Material supplied Start Marker

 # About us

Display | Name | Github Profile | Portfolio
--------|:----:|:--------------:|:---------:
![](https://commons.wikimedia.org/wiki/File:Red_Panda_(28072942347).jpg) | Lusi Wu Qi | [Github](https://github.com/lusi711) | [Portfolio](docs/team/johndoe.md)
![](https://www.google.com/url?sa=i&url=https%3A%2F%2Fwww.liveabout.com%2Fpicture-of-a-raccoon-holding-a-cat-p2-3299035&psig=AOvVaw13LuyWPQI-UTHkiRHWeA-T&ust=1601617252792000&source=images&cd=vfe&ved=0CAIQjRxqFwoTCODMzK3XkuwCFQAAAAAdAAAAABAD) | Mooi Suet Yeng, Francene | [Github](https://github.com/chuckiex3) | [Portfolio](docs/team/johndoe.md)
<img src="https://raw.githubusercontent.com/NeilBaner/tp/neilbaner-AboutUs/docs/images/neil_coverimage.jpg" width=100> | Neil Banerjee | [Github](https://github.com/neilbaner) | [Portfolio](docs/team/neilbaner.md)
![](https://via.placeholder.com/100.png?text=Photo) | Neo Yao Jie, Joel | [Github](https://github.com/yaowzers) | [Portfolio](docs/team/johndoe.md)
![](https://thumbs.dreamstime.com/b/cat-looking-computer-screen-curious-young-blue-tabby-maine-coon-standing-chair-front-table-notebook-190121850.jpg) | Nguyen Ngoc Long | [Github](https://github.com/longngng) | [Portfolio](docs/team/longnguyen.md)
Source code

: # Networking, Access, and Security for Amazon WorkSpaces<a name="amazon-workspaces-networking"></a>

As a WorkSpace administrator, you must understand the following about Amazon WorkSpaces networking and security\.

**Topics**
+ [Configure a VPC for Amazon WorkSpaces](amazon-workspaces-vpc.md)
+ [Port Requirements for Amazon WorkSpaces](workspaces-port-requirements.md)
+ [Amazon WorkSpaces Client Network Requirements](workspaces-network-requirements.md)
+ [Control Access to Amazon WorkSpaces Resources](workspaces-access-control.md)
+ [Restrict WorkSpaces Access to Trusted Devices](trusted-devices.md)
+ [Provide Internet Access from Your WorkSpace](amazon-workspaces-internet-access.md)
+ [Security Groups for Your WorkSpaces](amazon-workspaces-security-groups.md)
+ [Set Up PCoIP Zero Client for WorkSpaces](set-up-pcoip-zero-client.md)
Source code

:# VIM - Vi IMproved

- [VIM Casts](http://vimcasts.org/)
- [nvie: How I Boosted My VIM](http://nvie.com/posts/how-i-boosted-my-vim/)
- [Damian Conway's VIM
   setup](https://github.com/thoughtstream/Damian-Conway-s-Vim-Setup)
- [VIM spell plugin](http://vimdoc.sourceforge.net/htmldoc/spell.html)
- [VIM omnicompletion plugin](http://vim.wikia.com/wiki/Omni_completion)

Material supplied End Marker

Exercise instructions:
Your answer must be the line containing "- Vi IMproved" through the last line above, copied exactly, with nothing added.

Result below:
:# VIM - Vi IMproved

- [VIM Casts](http://vimcasts.org/)
- [nvie: How I Boosted My VIM](http://nvie.com/posts/how-i-boosted-my-vim/)
- [Damian Conway's VIM
   setup](https://github.com/thoughtstream/Damian-Conway-s-Vim-Setup)
- [VIM spell plugin](http://vimdoc.sourceforge.net/htmldoc/spell.html)
- [VIM omnicompletion plugin](http://vim.wikia.com/wiki/Omni_completion)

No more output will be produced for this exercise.